▶ _BRIEF_: The exercise calls for a faithful copy of all the data.

[Saved data entries]
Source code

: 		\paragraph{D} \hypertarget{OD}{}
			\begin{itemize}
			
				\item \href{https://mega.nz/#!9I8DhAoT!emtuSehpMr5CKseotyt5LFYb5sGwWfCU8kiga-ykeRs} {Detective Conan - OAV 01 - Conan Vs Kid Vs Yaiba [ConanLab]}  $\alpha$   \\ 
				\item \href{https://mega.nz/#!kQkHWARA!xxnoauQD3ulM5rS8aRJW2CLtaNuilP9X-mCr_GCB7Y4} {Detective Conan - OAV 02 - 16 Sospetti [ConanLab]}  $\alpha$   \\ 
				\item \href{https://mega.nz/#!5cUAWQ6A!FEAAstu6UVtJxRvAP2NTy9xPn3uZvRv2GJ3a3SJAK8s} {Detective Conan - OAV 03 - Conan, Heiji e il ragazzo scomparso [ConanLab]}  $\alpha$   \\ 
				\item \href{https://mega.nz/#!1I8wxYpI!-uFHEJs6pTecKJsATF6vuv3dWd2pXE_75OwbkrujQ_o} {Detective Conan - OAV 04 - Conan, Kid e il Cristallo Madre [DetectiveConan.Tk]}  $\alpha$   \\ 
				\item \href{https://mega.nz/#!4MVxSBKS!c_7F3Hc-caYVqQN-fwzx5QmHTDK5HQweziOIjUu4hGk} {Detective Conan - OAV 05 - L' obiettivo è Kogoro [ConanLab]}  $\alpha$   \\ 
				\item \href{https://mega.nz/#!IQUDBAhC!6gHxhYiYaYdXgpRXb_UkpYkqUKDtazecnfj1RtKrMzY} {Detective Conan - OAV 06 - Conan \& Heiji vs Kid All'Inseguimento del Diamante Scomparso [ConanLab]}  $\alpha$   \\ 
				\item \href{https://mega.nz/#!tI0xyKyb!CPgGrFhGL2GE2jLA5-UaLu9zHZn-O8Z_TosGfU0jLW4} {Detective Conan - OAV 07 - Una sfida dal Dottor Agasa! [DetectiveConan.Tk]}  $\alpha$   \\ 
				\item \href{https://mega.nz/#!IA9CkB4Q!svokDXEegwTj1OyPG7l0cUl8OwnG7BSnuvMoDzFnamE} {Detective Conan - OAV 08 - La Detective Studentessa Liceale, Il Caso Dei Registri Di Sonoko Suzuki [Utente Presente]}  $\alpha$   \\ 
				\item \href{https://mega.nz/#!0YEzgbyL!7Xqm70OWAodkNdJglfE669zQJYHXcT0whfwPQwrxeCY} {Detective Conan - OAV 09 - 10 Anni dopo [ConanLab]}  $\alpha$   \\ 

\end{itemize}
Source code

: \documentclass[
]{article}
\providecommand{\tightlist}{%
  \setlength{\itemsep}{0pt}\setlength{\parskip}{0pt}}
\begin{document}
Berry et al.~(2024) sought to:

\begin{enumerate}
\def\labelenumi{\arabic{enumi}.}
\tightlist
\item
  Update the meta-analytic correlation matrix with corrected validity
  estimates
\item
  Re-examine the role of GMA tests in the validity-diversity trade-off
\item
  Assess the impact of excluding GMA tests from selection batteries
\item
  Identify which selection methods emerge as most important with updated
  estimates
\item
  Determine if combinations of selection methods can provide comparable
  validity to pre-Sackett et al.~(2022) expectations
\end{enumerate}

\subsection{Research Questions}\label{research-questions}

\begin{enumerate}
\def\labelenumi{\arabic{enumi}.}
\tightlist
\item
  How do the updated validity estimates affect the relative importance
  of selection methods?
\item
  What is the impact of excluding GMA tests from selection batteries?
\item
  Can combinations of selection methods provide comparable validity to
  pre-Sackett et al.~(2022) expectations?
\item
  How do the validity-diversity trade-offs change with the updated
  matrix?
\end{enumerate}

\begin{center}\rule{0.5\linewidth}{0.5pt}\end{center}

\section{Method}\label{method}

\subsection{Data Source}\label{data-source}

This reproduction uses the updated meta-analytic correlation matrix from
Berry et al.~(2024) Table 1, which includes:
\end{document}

▶ _RESPONSE_:
Source code

: 		\paragraph{D} \hypertarget{OD}{}
			\begin{itemize}
			
				\item \href{https://mega.nz/#!9I8DhAoT!emtuSehpMr5CKseotyt5LFYb5sGwWfCU8kiga-ykeRs} {Detective Conan - OAV 01 - Conan Vs Kid Vs Yaiba [ConanLab]}  $\alpha$   \\ 
				\item \href{https://mega.nz/#!kQkHWARA!xxnoauQD3ulM5rS8aRJW2CLtaNuilP9X-mCr_GCB7Y4} {Detective Conan - OAV 02 - 16 Sospetti [ConanLab]}  $\alpha$   \\ 
				\item \href{https://mega.nz/#!5cUAWQ6A!FEAAstu6UVtJxRvAP2NTy9xPn3uZvRv2GJ3a3SJAK8s} {Detective Conan - OAV 03 - Conan, Heiji e il ragazzo scomparso [ConanLab]}  $\alpha$   \\ 
				\item \href{https://mega.nz/#!1I8wxYpI!-uFHEJs6pTecKJsATF6vuv3dWd2pXE_75OwbkrujQ_o} {Detective Conan - OAV 04 - Conan, Kid e il Cristallo Madre [DetectiveConan.Tk]}  $\alpha$   \\ 
				\item \href{https://mega.nz/#!4MVxSBKS!c_7F3Hc-caYVqQN-fwzx5QmHTDK5HQweziOIjUu4hGk} {Detective Conan - OAV 05 - L' obiettivo è Kogoro [ConanLab]}  $\alpha$   \\ 
				\item \href{https://mega.nz/#!IQUDBAhC!6gHxhYiYaYdXgpRXb_UkpYkqUKDtazecnfj1RtKrMzY} {Detective Conan - OAV 06 - Conan \& Heiji vs Kid All'Inseguimento del Diamante Scomparso [ConanLab]}  $\alpha$   \\ 
				\item \href{https://mega.nz/#!tI0xyKyb!CPgGrFhGL2GE2jLA5-UaLu9zHZn-O8Z_TosGfU0jLW4} {Detective Conan - OAV 07 - Una sfida dal Dottor Agasa! [DetectiveConan.Tk]}  $\alpha$   \\ 
				\item \href{https://mega.nz/#!IA9CkB4Q!svokDXEegwTj1OyPG7l0cUl8OwnG7BSnuvMoDzFnamE} {Detective Conan - OAV 08 - La Detective Studentessa Liceale, Il Caso Dei Registri Di Sonoko Suzuki [Utente Presente]}  $\alpha$   \\ 
				\item \href{https://mega.nz/#!0YEzgbyL!7Xqm70OWAodkNdJglfE669zQJYHXcT0whfwPQwrxeCY} {Detective Conan - OAV 09 - 10 Anni dopo [ConanLab]}  $\alpha$   \\ 

\end{itemize}
Source code

: \documentclass[
]{article}
\providecommand{\tightlist}{%
  \setlength{\itemsep}{0pt}\setlength{\parskip}{0pt}}
\begin{document}
Berry et al.~(2024) sought to:

\begin{enumerate}
\def\labelenumi{\arabic{enumi}.}
\tightlist
\item
  Update the meta-analytic correlation matrix with corrected validity
  estimates
\item
  Re-examine the role of GMA tests in the validity-diversity trade-off
\item
  Assess the impact of excluding GMA tests from selection batteries
\item
  Identify which selection methods emerge as most important with updated
  estimates
\item
  Determine if combinations of selection methods can provide comparable
  validity to pre-Sackett et al.~(2022) expectations
\end{enumerate}

\subsection{Research Questions}\label{research-questions}

\begin{enumerate}
\def\labelenumi{\arabic{enumi}.}
\tightlist
\item
  How do the updated validity estimates affect the relative importance
  of selection methods?
\item
  What is the impact of excluding GMA tests from selection batteries?
\item
  Can combinations of selection methods provide comparable validity to
  pre-Sackett et al.~(2022) expectations?
\item
  How do the validity-diversity trade-offs change with the updated
  matrix?
\end{enumerate}

\begin{center}\rule{0.5\linewidth}{0.5pt}\end{center}

\section{Method}\label{method}

\subsection{Data Source}\label{data-source}

This reproduction uses the updated meta-analytic correlation matrix from
Berry et al.~(2024) Table 1, which includes:
\end{document}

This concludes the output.